Create a data mining plan for March/April, 2020
apoorv74 opened this issue · comments
Apoorv Anand commented
Requirements: Fetch data for cases registered under 66A cases eCourts
Geographies
- Uttar Pradesh
- Telangana
- Rajasthan
- Maharashtra
- Assam
- Andhra Pradesh
- Jharkhand
Time Period: 01/01/2008 - 01/03/2020
Process
- Identify a state for developing a methodology for case data collection
- This will help us finalise the processes that includes mining, verification and data-validations and then scale this to other geographies
- This will also help us come-up with better time estimates for the whole data collection exercise
- We have selected Jharkhand as the pilot state for this purpose
- Fetch all cases registered under The Information Technology Act, 2000.

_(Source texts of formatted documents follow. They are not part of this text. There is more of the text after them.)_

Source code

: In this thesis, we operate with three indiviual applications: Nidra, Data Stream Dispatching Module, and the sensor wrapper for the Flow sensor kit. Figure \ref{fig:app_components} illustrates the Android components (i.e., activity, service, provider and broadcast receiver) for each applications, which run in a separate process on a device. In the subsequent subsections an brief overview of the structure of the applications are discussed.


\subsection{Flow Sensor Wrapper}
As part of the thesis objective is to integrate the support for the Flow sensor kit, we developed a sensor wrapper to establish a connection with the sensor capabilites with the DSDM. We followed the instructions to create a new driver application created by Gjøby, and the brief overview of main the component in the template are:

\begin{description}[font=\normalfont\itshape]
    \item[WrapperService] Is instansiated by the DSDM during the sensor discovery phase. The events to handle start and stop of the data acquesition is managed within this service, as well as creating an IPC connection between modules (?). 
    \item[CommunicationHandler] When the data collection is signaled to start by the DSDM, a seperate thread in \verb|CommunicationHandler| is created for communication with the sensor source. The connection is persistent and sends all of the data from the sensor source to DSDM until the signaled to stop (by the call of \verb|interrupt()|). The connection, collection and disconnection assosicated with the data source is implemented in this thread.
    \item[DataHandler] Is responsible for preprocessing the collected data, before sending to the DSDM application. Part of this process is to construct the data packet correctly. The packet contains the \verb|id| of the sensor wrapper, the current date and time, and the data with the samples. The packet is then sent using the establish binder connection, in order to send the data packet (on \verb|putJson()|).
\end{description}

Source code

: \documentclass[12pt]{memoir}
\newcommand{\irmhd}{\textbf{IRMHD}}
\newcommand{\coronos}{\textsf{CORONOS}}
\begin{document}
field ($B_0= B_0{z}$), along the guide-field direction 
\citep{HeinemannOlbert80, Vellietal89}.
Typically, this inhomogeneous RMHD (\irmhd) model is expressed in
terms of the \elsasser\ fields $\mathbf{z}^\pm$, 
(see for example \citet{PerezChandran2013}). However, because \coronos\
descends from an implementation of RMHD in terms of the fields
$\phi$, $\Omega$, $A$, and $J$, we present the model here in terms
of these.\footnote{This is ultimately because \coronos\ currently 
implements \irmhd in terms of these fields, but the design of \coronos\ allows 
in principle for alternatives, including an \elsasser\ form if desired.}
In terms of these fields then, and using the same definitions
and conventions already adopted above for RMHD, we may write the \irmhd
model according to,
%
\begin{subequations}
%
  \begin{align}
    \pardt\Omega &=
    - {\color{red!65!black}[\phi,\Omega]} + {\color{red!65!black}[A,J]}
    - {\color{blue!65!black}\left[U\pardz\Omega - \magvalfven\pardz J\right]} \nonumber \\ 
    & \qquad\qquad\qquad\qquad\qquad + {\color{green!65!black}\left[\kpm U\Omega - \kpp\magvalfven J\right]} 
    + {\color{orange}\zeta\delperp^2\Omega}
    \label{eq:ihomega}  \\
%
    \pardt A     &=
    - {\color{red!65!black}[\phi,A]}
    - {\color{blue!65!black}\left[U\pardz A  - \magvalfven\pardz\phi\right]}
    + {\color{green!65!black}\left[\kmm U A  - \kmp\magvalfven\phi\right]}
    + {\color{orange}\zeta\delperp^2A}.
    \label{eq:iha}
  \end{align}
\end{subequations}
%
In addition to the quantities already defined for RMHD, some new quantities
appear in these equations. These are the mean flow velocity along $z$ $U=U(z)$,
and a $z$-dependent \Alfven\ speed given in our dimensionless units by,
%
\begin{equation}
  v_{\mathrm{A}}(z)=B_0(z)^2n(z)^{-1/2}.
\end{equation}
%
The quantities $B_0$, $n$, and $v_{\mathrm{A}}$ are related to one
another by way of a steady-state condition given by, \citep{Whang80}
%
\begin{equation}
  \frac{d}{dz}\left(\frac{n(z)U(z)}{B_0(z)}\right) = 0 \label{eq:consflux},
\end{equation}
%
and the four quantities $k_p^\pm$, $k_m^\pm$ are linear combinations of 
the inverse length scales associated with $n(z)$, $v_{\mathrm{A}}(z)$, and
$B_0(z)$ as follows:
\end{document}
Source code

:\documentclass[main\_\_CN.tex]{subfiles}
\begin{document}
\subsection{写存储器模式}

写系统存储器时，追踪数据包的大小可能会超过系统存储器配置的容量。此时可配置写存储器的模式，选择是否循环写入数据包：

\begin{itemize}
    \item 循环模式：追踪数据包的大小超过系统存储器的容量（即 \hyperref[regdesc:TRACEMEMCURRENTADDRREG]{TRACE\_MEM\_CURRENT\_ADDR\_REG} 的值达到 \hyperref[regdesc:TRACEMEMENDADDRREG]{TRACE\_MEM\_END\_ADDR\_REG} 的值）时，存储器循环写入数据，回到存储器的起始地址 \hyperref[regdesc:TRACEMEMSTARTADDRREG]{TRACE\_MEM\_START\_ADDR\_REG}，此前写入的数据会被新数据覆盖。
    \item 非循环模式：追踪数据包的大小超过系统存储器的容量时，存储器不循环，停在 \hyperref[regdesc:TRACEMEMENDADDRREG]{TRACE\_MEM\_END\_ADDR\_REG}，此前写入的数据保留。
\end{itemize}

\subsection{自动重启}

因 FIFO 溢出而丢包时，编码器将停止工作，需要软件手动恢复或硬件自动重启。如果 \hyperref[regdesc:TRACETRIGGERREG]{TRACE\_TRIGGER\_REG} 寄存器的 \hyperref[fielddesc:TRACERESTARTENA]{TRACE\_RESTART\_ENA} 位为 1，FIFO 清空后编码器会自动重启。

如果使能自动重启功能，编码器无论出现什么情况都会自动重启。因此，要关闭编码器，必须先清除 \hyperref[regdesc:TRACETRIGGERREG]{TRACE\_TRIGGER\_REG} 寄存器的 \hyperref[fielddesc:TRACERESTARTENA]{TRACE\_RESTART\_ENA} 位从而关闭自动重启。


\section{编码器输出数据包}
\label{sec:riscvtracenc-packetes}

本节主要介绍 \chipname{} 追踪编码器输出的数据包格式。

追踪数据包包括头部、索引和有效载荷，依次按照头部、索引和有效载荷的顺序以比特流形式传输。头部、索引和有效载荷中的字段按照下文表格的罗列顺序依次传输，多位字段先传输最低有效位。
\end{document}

- This will ensure that we don't loose 66A cases that are incorrectly tagged
- Collect patterns of the way IT act is recognised in all the district court establishments of a state
- Collect only meta-data of cases available (without any PDF's - Orders/Judgements) from eCourts
- A concern raised by IFF was we might miss on a few 66A cases that are not available directly under the IT act, but other acts and sections. IFF will do a preliminary analysis on this, before we include other acts in for fetching case records
- Filter out 66A cases from this set of cases
- This is more of a regular expression matching exercise, where we find patterns of 66A mentioned as part of the case
- Setup a data-validation and verification pipeline to verify if the cases are correctly tagged as 66A
- Model data as per the research requirements